▶ **THE TASK**
From the entries that follow, copy every line with the word "emplear".
------------------------------------
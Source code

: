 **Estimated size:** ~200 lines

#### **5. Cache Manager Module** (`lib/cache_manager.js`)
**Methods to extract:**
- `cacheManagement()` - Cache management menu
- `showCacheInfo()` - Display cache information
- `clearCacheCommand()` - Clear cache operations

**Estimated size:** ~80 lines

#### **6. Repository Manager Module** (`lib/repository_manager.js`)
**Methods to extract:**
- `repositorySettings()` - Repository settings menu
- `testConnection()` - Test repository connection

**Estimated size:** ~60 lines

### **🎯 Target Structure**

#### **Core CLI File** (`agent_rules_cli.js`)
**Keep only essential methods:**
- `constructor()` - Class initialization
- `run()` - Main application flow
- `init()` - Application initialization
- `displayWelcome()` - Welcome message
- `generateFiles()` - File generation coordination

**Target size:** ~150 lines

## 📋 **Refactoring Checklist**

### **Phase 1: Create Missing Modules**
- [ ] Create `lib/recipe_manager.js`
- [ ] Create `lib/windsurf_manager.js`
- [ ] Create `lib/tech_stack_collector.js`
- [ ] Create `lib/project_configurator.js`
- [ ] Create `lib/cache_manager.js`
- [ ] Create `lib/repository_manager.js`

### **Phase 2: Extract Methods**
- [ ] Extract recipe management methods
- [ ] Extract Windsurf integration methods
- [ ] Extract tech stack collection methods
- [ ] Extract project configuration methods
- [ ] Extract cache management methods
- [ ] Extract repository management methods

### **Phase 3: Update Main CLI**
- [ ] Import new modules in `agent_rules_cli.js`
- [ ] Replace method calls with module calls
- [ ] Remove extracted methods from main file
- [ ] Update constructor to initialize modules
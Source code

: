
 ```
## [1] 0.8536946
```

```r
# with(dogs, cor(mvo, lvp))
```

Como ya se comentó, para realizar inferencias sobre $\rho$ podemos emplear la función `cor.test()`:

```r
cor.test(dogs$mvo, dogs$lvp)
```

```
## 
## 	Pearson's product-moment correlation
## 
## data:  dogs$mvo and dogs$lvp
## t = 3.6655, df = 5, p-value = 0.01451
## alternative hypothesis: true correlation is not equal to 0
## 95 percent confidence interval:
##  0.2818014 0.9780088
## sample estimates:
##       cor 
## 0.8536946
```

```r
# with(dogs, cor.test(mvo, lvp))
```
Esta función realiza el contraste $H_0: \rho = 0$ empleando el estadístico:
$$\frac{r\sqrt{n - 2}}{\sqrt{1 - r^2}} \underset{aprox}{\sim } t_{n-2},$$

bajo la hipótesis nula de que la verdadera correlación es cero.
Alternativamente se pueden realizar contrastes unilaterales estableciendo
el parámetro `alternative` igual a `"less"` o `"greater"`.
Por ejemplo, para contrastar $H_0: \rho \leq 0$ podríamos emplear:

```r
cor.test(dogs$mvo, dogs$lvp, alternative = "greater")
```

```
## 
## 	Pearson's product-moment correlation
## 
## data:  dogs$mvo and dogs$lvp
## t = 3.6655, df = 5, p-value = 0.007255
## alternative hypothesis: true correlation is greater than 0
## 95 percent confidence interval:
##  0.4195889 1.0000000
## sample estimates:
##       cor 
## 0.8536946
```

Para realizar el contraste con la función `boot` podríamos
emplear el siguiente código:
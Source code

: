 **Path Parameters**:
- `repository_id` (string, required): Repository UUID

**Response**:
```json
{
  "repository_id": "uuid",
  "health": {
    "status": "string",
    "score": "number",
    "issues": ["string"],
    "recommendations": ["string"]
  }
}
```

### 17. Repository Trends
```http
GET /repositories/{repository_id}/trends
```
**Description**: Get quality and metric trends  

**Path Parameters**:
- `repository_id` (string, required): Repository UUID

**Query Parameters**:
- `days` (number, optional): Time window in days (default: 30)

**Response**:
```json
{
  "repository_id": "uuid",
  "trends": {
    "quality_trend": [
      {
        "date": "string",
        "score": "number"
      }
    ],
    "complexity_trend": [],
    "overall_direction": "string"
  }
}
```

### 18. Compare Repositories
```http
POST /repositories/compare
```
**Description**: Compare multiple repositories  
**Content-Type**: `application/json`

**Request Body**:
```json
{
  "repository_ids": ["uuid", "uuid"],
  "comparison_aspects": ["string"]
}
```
------------------------------------
▶ **REPLY TO THE TASK**
Como ya se comentó, para realizar inferencias sobre $\rho$ podemos emplear la función `cor.test()`:
Por ejemplo, para contrastar $H_0: \rho \leq 0$ podríamos emplear:
emplear el siguiente código:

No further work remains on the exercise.